Des toiles, des estampes et des gravures, des sculptures, des
photographies, des automobiles, des pièces de monnaies, des livres
et même des vélos. Dans les salles des ventes de Londres, New York,
Paris,
aucune surenchère ne l'a jamais vaincu.
Cheikh
Saud bin Mohamed Al Thani était un rejeton génial de la famille
régnante du Qatar qui avait conçu pour son pays une ambition
démesurée ; il voulait embellir la laideur désespérante du
paysage et rendre Doha admirable à défaut d'être vivable.
Le
Qatar c'est un néant. Pays sans passé ni vestige. Terre ingrate de
cailloux grisâtres. Ciel voilé. Vents sableux qui piquent
les
yeux. Chaleur suffocante la moitié de l'année. Mais par une
circonstance atténuante, le destin a doté son sous sol et ses fonds
marins d'une poche de gaz qui génère au budget de l'Etat
un excédent
annuel de 50 milliards. Ce qui offre les moyens à toutes les
ambitions.
Celle
du jeune ministre de la culture était de rassembler dans son pays
ingrat quelques uns des chefs d'oeuvres créés par l'homme. Il
commença par concevoir les écrins.
Projetant
un programme de construction titanesque de plusieurs dizaines
d'ouvrages dédiés à l'enseignement et la culture – pas moins de
sept musées -, il convoqua par le truchement de ses ambassades les
meilleurs architectes du monde. Aucun ne prit la peine de se déplacer
pour aller rencontrer ce trop jeune mégalomane présomptueux. Alors
il sauta dans son Airbus et leur rendit visite
l'un après l'autre. Mon pays n'est rien leur dit-il, je veux le
faire exister à travers vos œuvres de verre et de béton. Les
maîtres posèrent d'extravagantes conditions qui furent toutes
acceptées, alors ils ouvrirent aux Qatar leurs imaginations
talentueuses : Nouvel, Pei, Wilmote, Izozaki, Foster,
Carlatrava...
Aujourd'hui
grâce à Saud Al Thani, Doha est devenu la cité témoin de
l'architecture contemporaine. Certes, à Dubaï et à Abu Dhabi dans
les Emirats Arabes Unis voisins des constructions prestigieuses et
spectaculaires ont jailli du sol sableux, mais le pire côtoie le
meilleur ; à Riyad en Arabie, à Kuwait ou Bahrein, le pire
l'emporte ; mais à Doha, l'excellence est partout.
En
quelques années,
Cheikh
Saud était devenu un membre accepté du gotha mondial des arts, mais
aussi des sociétés protectrices d'espèces animales menacées. Ses
moyens financiers inépuisables n'étaient pas les seules raisons de
cette consécration, cet autodidacte boulimique de savoir avait le
regard aiguisé et l'intuition fulgurante de l'artiste.
Puis
un jour de 2005 on se sait pas très bien pourquoi, son étoile
pâlit. L'Emir l'assigna à résidence. Son discrédit se répandit
comme une trainée de poudre. Le Cheik en blanc n'avait plus aucun
crédit. Avait-il trop dépensé ? S'était-il fait escroquer ?

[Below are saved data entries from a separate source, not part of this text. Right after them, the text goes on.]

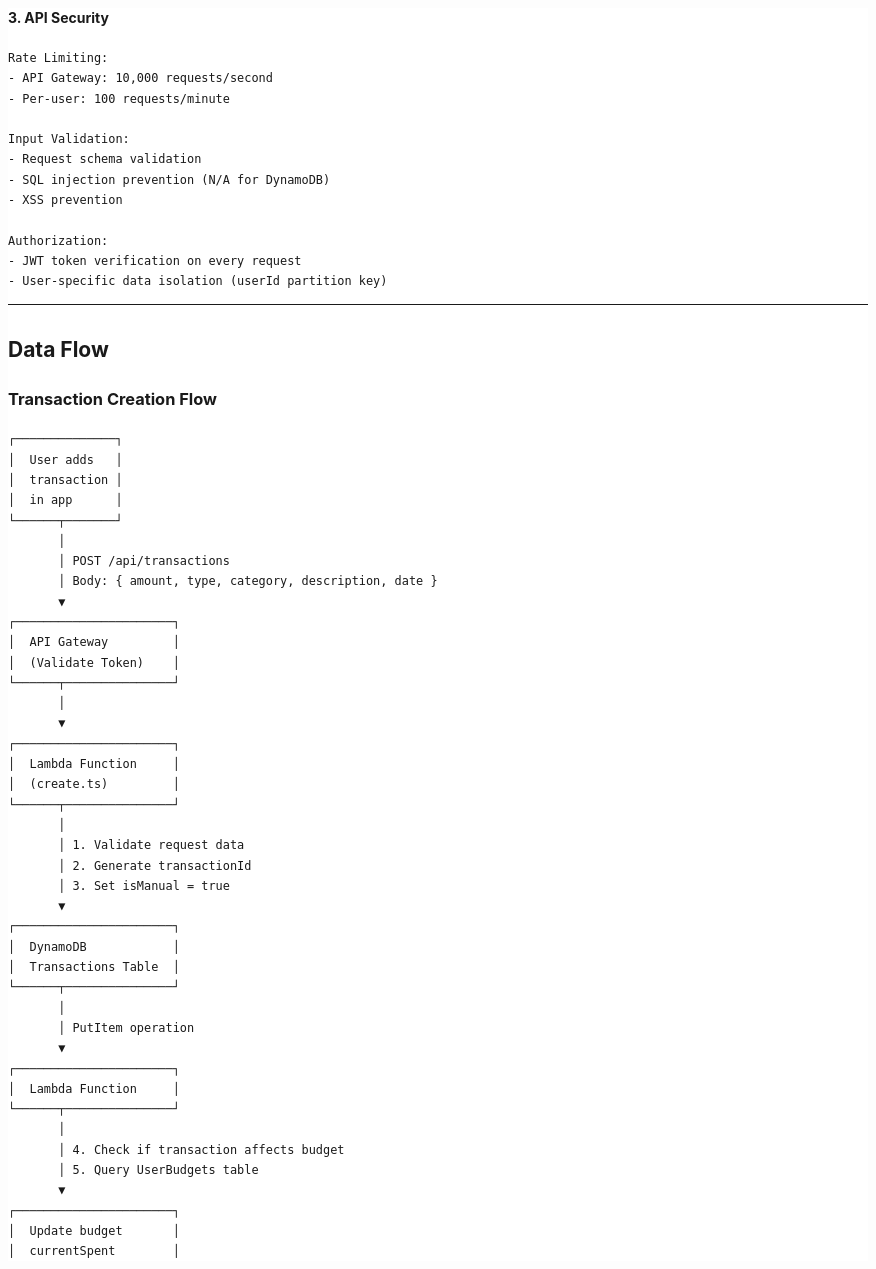 #### 3. **API Security**
```
Rate Limiting:
- API Gateway: 10,000 requests/second
- Per-user: 100 requests/minute

Input Validation:
- Request schema validation
- SQL injection prevention (N/A for DynamoDB)
- XSS prevention

Authorization:
- JWT token verification on every request
- User-specific data isolation (userId partition key)
```

---

## Data Flow

### Transaction Creation Flow

```
┌──────────────┐
│  User adds   │
│  transaction │
│  in app      │
└──────┬───────┘
       │
       │ POST /api/transactions
       │ Body: { amount, type, category, description, date }
       ▼
┌──────────────────────┐
│  API Gateway         │
│  (Validate Token)    │
└──────┬───────────────┘
       │
       ▼
┌──────────────────────┐
│  Lambda Function     │
│  (create.ts)         │
└──────┬───────────────┘
       │
       │ 1. Validate request data
       │ 2. Generate transactionId
       │ 3. Set isManual = true
       ▼
┌──────────────────────┐
│  DynamoDB            │
│  Transactions Table  │
└──────┬───────────────┘
       │
       │ PutItem operation
       ▼
┌──────────────────────┐
│  Lambda Function     │
└──────┬───────────────┘
       │
       │ 4. Check if transaction affects budget
       │ 5. Query UserBudgets table
       ▼
┌──────────────────────┐
│  Update budget       │
│  currentSpent        │
```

Avait-il exposé trop véhémentement et trop publiquement sa haine
de l'occupant sioniste en Palestine ? Saud Al Thani perdit
toutes ses responsabilités officielles. De ministre de la culture,
il devint simple gérant d'un patrimoine immobilier milliardaire. Il
vivait entre sa prodigieuse villa de Doha et celle de Londres au
milieu d'objets rares.
C'est la que subitement, il est décédé dimanche dernier. Il avait 48 ans.
C'est la que subitement, il est décédé dimanche dernier. Il avait 48 ans.
Le
lendemain, à Genève, naissait la légende de son parcours
mystérieux avec la vente aux enchère du joyaux de sa collection de
montres pour la modique somme de 24 millions de dollars !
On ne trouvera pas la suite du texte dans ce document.